Calcul du besoin énergétique de croissance
Dans l’étude canadienne, les auteurs proposent plusieurs équations du besoin énergétique, en fonction de l’âge et du sexe de l’animal. Ces équations sont basées sur des populations spécifiques de chats domestiques à poils courts – certaines races en son exclues comme le Maine Coon, le Ragdoll ou encore le Sphynx –, rappellent les auteurs. Ils précisent qu’il n’existe pas d’équation spécifique aux chats stérilisés, « bien que les recherches suggèrent une réduction des besoins énergétiques journaliers après une gonadectomie ». Une formule de calcul de la ration alimentaire est aussi indiquée :
Allocation alimentaire (g/jour) = DER (kcal/jour)/densité énergétique (kcal/g)

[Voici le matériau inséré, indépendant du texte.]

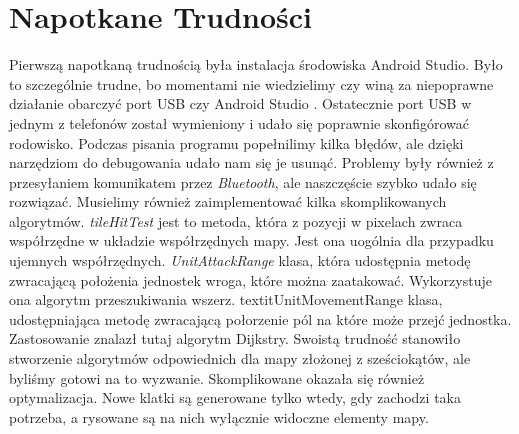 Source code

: \documentclass[paper=a4, fontsize=11pt]{scrartcl} %
\numberwithin{equation}{section} %
\numberwithin{figure}{section} %
\numberwithin{table}{section} %
\begin{document}
\section{Napotkane Trudności}
Pierwszą napotkaną trudnością była instalacja środowiska Android Studio. Było to szczególnie trudne, bo momentami nie wiedzielimy czy winą za niepoprawne działanie obarczyć port USB czy Android Studio . Ostatecznie port USB w jednym z telefonów został wymieniony i udało się poprawnie skonfigórować rodowisko. Podczas pisania programu popełnilimy kilka błędów, ale dzięki narzędziom do debugowania udało nam się je usunąć. Problemy były również z przesyłaniem komunikatem przez \textit{Bluetooth}, ale naszczęście szybko udało się rozwiązać. Musielimy również zaimplementować kilka skomplikowanych algorytmów. \textit{tileHitTest} jest to metoda, która z pozycji w pixelach zwraca współrzędne w układzie współrzędnych mapy. Jest ona uogólnia dla przypadku ujemnych współrzędnych. \textit{UnitAttackRange} klasa, która udostępnia metodę zwracającą położenia jednostek wroga, które można zaatakować. Wykorzystuje ona algorytm przeszukiwania wszerz.  textit{UnitMovementRange} klasa, udostępniająca metodę zwracającą połorzenie pól na które może przejć jednostka. Zastosowanie znalazł tutaj algorytm Dijkstry. Swoistą trudność stanowiło stworzenie algorytmów odpowiednich dla mapy złożonej z sześciokątów, ale byliśmy gotowi na to wyzwanie. Skomplikowane okazała się również optymalizacja. Nowe klatki są generowane tylko wtedy, gdy zachodzi taka potrzeba, a rysowane są na nich wyłącznie widoczne elementy mapy.

\end{document}
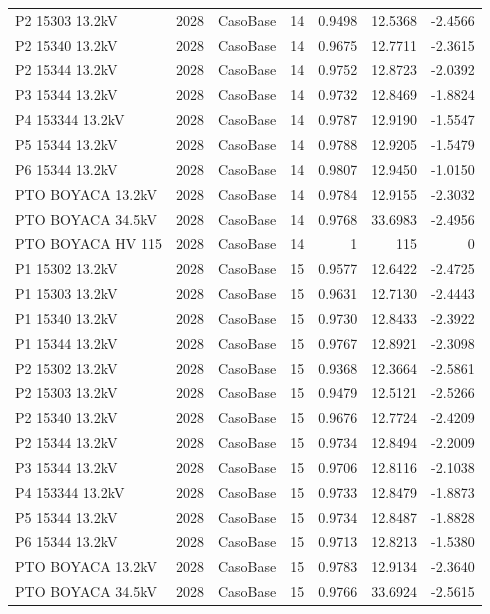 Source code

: \documentclass[11pt,a4paper]{article}
\begin{document}
\begin{longtable}{llllrrr}
P2 15303 13.2kV & 2028 & CasoBase & 14 & 0.9498 & 12.5368 & -2.4566 \\
P2 15340 13.2kV & 2028 & CasoBase & 14 & 0.9675 & 12.7711 & -2.3615 \\
P2 15344 13.2kV & 2028 & CasoBase & 14 & 0.9752 & 12.8723 & -2.0392 \\
P3 15344 13.2kV & 2028 & CasoBase & 14 & 0.9732 & 12.8469 & -1.8824 \\
P4 153344 13.2kV & 2028 & CasoBase & 14 & 0.9787 & 12.9190 & -1.5547 \\
P5 15344 13.2kV & 2028 & CasoBase & 14 & 0.9788 & 12.9205 & -1.5479 \\
P6 15344 13.2kV & 2028 & CasoBase & 14 & 0.9807 & 12.9450 & -1.0150 \\
PTO BOYACA 13.2kV & 2028 & CasoBase & 14 & 0.9784 & 12.9155 & -2.3032 \\
PTO BOYACA 34.5kV & 2028 & CasoBase & 14 & 0.9768 & 33.6983 & -2.4956 \\
PTO BOYACA HV 115 & 2028 & CasoBase & 14 & 1 & 115 & 0 \\
P1 15302 13.2kV & 2028 & CasoBase & 15 & 0.9577 & 12.6422 & -2.4725 \\
P1 15303 13.2kV & 2028 & CasoBase & 15 & 0.9631 & 12.7130 & -2.4443 \\
P1 15340 13.2kV & 2028 & CasoBase & 15 & 0.9730 & 12.8433 & -2.3922 \\
P1 15344 13.2kV & 2028 & CasoBase & 15 & 0.9767 & 12.8921 & -2.3098 \\
P2 15302 13.2kV & 2028 & CasoBase & 15 & 0.9368 & 12.3664 & -2.5861 \\
P2 15303 13.2kV & 2028 & CasoBase & 15 & 0.9479 & 12.5121 & -2.5266 \\
P2 15340 13.2kV & 2028 & CasoBase & 15 & 0.9676 & 12.7724 & -2.4209 \\
P2 15344 13.2kV & 2028 & CasoBase & 15 & 0.9734 & 12.8494 & -2.2009 \\
P3 15344 13.2kV & 2028 & CasoBase & 15 & 0.9706 & 12.8116 & -2.1038 \\
P4 153344 13.2kV & 2028 & CasoBase & 15 & 0.9733 & 12.8479 & -1.8873 \\
P5 15344 13.2kV & 2028 & CasoBase & 15 & 0.9734 & 12.8487 & -1.8828 \\
P6 15344 13.2kV & 2028 & CasoBase & 15 & 0.9713 & 12.8213 & -1.5380 \\
PTO BOYACA 13.2kV & 2028 & CasoBase & 15 & 0.9783 & 12.9134 & -2.3640 \\
PTO BOYACA 34.5kV & 2028 & CasoBase & 15 & 0.9766 & 33.6924 & -2.5615 \\

\end{longtable}
\end{document}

A noter qu'une autre équation connue du besoin énergétique journalier est la suivante1 :
BEJ (kcal EM) = 6,7 ∗ (e −0.189∗(Pchaton /Padulte) −0.66) ∗ 100 ∗P 0,67 chaton
Dans cette équation, figure le poids adulte standard de la race du chat. Le BEJ sera ajusté suivant l’état physiologique2 de l’animal : en cas de stérilisation précoce, il est recommandé de réduire de 24 % les apports énergétiques, et de les diminuer de 33 % en cas de stérilisation vers 6 mois. Dans ce dernier cas, un passage à un aliment pour chat stérilisé est conseillé. Le poids adulte est atteint à 40 semaines d’âge, sauf pour certaines races comme le Maine Coon ou le chat des forêts norvégiennes, ce qui implique une nouvelle équation du BE.
Favoriser l’exercice
Prévenir l’obésité implique de s’attacher aussi à la distribution alimentaire. Les données manquent actuellement sur le lien entre fréquence de distribution de l’alimentation et obésité. Selon les auteurs, il y a un consensus sur le fait de nourrir les chats plusieurs fois par jour, mais « une alimentation unique peut être bénéfique pour favoriser la satiété et l’oxydation des acides gras chez les chats par rapport à une alimentation multiple ». Par ailleurs, les auteurs recommandent de favoriser de manière générale l’exercice du chat dans le cadre de la prévention de l’obésité. Cela passe notamment par déplacer ou cacher la nourriture, et disposer d’un enrichissement permettant d’imiter la chasse. Consacrer quinze minutes par jour de jeu avec son chat est aussi conseillé, à répartir en une ou plusieurs fois dans la journée. On peut aussi inciter les chats à bouger/sauter avec les arbres à chats, plateformes en hauteur… Enfin, les jouets alimentaires pourraient avoir un intérêt tant pour l’activité physique que l’enrichissement cognitif. Mais une étude pilote n’a pas mis en évidence de lien entre jouets et activité globale des chats adultes castrés ; cela participe toutefois à une réduction du stress et à un bien-être accru.